Write the data out again, character for character, with no images.

(Beginning of Entries shown)

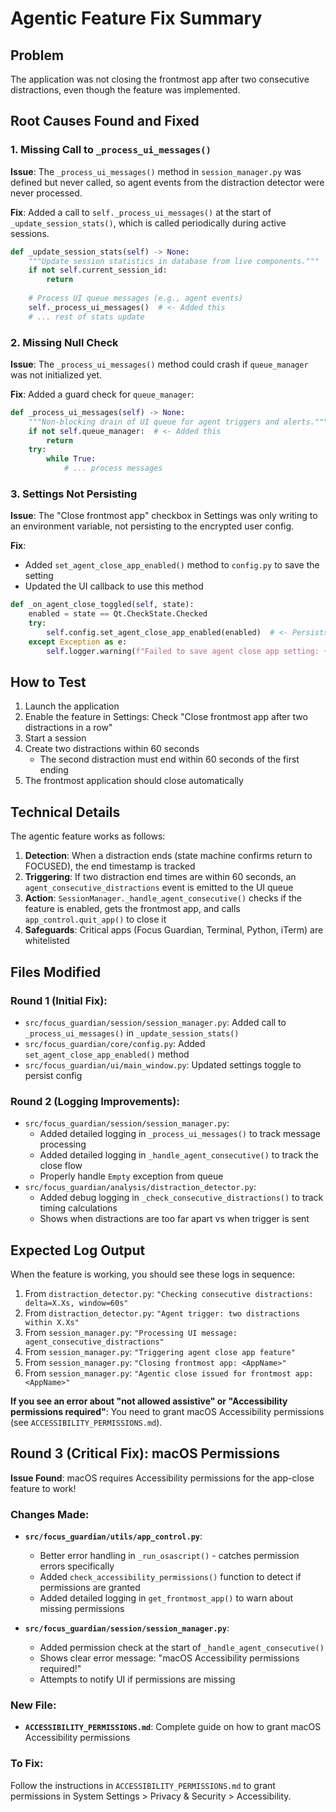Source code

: # Agentic Feature Fix Summary

## Problem
The application was not closing the frontmost app after two consecutive distractions, even though the feature was implemented.

## Root Causes Found and Fixed

### 1. Missing Call to `_process_ui_messages()`
**Issue**: The `_process_ui_messages()` method in `session_manager.py` was defined but never called, so agent events from the distraction detector were never processed.

**Fix**: Added a call to `self._process_ui_messages()` at the start of `_update_session_stats()`, which is called periodically during active sessions.

```python
def _update_session_stats(self) -> None:
    """Update session statistics in database from live components."""
    if not self.current_session_id:
        return
    
    # Process UI queue messages (e.g., agent events)
    self._process_ui_messages()  # <- Added this
    # ... rest of stats update
```

### 2. Missing Null Check
**Issue**: The `_process_ui_messages()` method could crash if `queue_manager` was not initialized yet.

**Fix**: Added a guard check for `queue_manager`:

```python
def _process_ui_messages(self) -> None:
    """Non-blocking drain of UI queue for agent triggers and alerts."""
    if not self.queue_manager:  # <- Added this
        return
    try:
        while True:
            # ... process messages
```

### 3. Settings Not Persisting
**Issue**: The "Close frontmost app" checkbox in Settings was only writing to an environment variable, not persisting to the encrypted user config.

**Fix**: 
- Added `set_agent_close_app_enabled()` method to `config.py` to save the setting
- Updated the UI callback to use this method

```python
def _on_agent_close_toggled(self, state):
    enabled = state == Qt.CheckState.Checked
    try:
        self.config.set_agent_close_app_enabled(enabled)  # <- Persists to config
    except Exception as e:
        self.logger.warning(f"Failed to save agent close app setting: {e}")
```

## How to Test

1. Launch the application
2. Enable the feature in Settings: Check "Close frontmost app after two distractions in a row"
3. Start a session
4. Create two distractions within 60 seconds
   - The second distraction must end within 60 seconds of the first ending
5. The frontmost application should close automatically

## Technical Details

The agentic feature works as follows:
1. **Detection**: When a distraction ends (state machine confirms return to FOCUSED), the end timestamp is tracked
2. **Triggering**: If two distraction end times are within 60 seconds, an `agent_consecutive_distractions` event is emitted to the UI queue
3. **Action**: `SessionManager._handle_agent_consecutive()` checks if the feature is enabled, gets the frontmost app, and calls `app_control.quit_app()` to close it
4. **Safeguards**: Critical apps (Focus Guardian, Terminal, Python, iTerm) are whitelisted

## Files Modified

### Round 1 (Initial Fix):
- `src/focus_guardian/session/session_manager.py`: Added call to `_process_ui_messages()` in `_update_session_stats()`
- `src/focus_guardian/core/config.py`: Added `set_agent_close_app_enabled()` method
- `src/focus_guardian/ui/main_window.py`: Updated settings toggle to persist config

### Round 2 (Logging Improvements):
- `src/focus_guardian/session/session_manager.py`: 
  - Added detailed logging in `_process_ui_messages()` to track message processing
  - Added detailed logging in `_handle_agent_consecutive()` to track the close flow
  - Properly handle `Empty` exception from queue
- `src/focus_guardian/analysis/distraction_detector.py`:
  - Added debug logging in `_check_consecutive_distractions()` to track timing calculations
  - Shows when distractions are too far apart vs when trigger is sent

## Expected Log Output

When the feature is working, you should see these logs in sequence:
1. From `distraction_detector.py`: `"Checking consecutive distractions: delta=X.Xs, window=60s"`
2. From `distraction_detector.py`: `"Agent trigger: two distractions within X.Xs"`
3. From `session_manager.py`: `"Processing UI message: agent_consecutive_distractions"`
4. From `session_manager.py`: `"Triggering agent close app feature"`
5. From `session_manager.py`: `"Closing frontmost app: <AppName>"`
6. From `session_manager.py`: `"Agentic close issued for frontmost app: <AppName>"`

**If you see an error about "not allowed assistive" or "Accessibility permissions required"**: You need to grant macOS Accessibility permissions (see `ACCESSIBILITY_PERMISSIONS.md`).

## Round 3 (Critical Fix): macOS Permissions

**Issue Found**: macOS requires Accessibility permissions for the app-close feature to work!

### Changes Made:
- **`src/focus_guardian/utils/app_control.py`**:
  - Better error handling in `_run_osascript()` - catches permission errors specifically
  - Added `check_accessibility_permissions()` function to detect if permissions are granted
  - Added detailed logging in `get_frontmost_app()` to warn about missing permissions
  
- **`src/focus_guardian/session/session_manager.py`**:
  - Added permission check at the start of `_handle_agent_consecutive()`
  - Shows clear error message: "macOS Accessibility permissions required!"
  - Attempts to notify UI if permissions are missing

### New File:
- **`ACCESSIBILITY_PERMISSIONS.md`**: Complete guide on how to grant macOS Accessibility permissions

### To Fix:
Follow the instructions in `ACCESSIBILITY_PERMISSIONS.md` to grant permissions in System Settings > Privacy & Security > Accessibility.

(End of Entries shown)

▸ **Solution to this exercise**
Source code

: # Agentic Feature Fix Summary

## Problem
The application was not closing the frontmost app after two consecutive distractions, even though the feature was implemented.

## Root Causes Found and Fixed

### 1. Missing Call to `_process_ui_messages()`
**Issue**: The `_process_ui_messages()` method in `session_manager.py` was defined but never called, so agent events from the distraction detector were never processed.

**Fix**: Added a call to `self._process_ui_messages()` at the start of `_update_session_stats()`, which is called periodically during active sessions.

```python
def _update_session_stats(self) -> None:
    """Update session statistics in database from live components."""
    if not self.current_session_id:
        return
    
    # Process UI queue messages (e.g., agent events)
    self._process_ui_messages()  # <- Added this
    # ... rest of stats update
```

### 2. Missing Null Check
**Issue**: The `_process_ui_messages()` method could crash if `queue_manager` was not initialized yet.

**Fix**: Added a guard check for `queue_manager`:

```python
def _process_ui_messages(self) -> None:
    """Non-blocking drain of UI queue for agent triggers and alerts."""
    if not self.queue_manager:  # <- Added this
        return
    try:
        while True:
            # ... process messages
```

### 3. Settings Not Persisting
**Issue**: The "Close frontmost app" checkbox in Settings was only writing to an environment variable, not persisting to the encrypted user config.

**Fix**: 
- Added `set_agent_close_app_enabled()` method to `config.py` to save the setting
- Updated the UI callback to use this method

```python
def _on_agent_close_toggled(self, state):
    enabled = state == Qt.CheckState.Checked
    try:
        self.config.set_agent_close_app_enabled(enabled)  # <- Persists to config
    except Exception as e:
        self.logger.warning(f"Failed to save agent close app setting: {e}")
```

## How to Test

1. Launch the application
2. Enable the feature in Settings: Check "Close frontmost app after two distractions in a row"
3. Start a session
4. Create two distractions within 60 seconds
   - The second distraction must end within 60 seconds of the first ending
5. The frontmost application should close automatically

## Technical Details

The agentic feature works as follows:
1. **Detection**: When a distraction ends (state machine confirms return to FOCUSED), the end timestamp is tracked
2. **Triggering**: If two distraction end times are within 60 seconds, an `agent_consecutive_distractions` event is emitted to the UI queue
3. **Action**: `SessionManager._handle_agent_consecutive()` checks if the feature is enabled, gets the frontmost app, and calls `app_control.quit_app()` to close it
4. **Safeguards**: Critical apps (Focus Guardian, Terminal, Python, iTerm) are whitelisted

## Files Modified

### Round 1 (Initial Fix):
- `src/focus_guardian/session/session_manager.py`: Added call to `_process_ui_messages()` in `_update_session_stats()`
- `src/focus_guardian/core/config.py`: Added `set_agent_close_app_enabled()` method
- `src/focus_guardian/ui/main_window.py`: Updated settings toggle to persist config

### Round 2 (Logging Improvements):
- `src/focus_guardian/session/session_manager.py`: 
  - Added detailed logging in `_process_ui_messages()` to track message processing
  - Added detailed logging in `_handle_agent_consecutive()` to track the close flow
  - Properly handle `Empty` exception from queue
- `src/focus_guardian/analysis/distraction_detector.py`:
  - Added debug logging in `_check_consecutive_distractions()` to track timing calculations
  - Shows when distractions are too far apart vs when trigger is sent

## Expected Log Output

When the feature is working, you should see these logs in sequence:
1. From `distraction_detector.py`: `"Checking consecutive distractions: delta=X.Xs, window=60s"`
2. From `distraction_detector.py`: `"Agent trigger: two distractions within X.Xs"`
3. From `session_manager.py`: `"Processing UI message: agent_consecutive_distractions"`
4. From `session_manager.py`: `"Triggering agent close app feature"`
5. From `session_manager.py`: `"Closing frontmost app: <AppName>"`
6. From `session_manager.py`: `"Agentic close issued for frontmost app: <AppName>"`

**If you see an error about "not allowed assistive" or "Accessibility permissions required"**: You need to grant macOS Accessibility permissions (see `ACCESSIBILITY_PERMISSIONS.md`).

## Round 3 (Critical Fix): macOS Permissions

**Issue Found**: macOS requires Accessibility permissions for the app-close feature to work!

### Changes Made:
- **`src/focus_guardian/utils/app_control.py`**:
  - Better error handling in `_run_osascript()` - catches permission errors specifically
  - Added `check_accessibility_permissions()` function to detect if permissions are granted
  - Added detailed logging in `get_frontmost_app()` to warn about missing permissions
  
- **`src/focus_guardian/session/session_manager.py`**:
  - Added permission check at the start of `_handle_agent_consecutive()`
  - Shows clear error message: "macOS Accessibility permissions required!"
  - Attempts to notify UI if permissions are missing

### New File:
- **`ACCESSIBILITY_PERMISSIONS.md`**: Complete guide on how to grant macOS Accessibility permissions

### To Fix:
Follow the instructions in `ACCESSIBILITY_PERMISSIONS.md` to grant permissions in System Settings > Privacy & Security > Accessibility.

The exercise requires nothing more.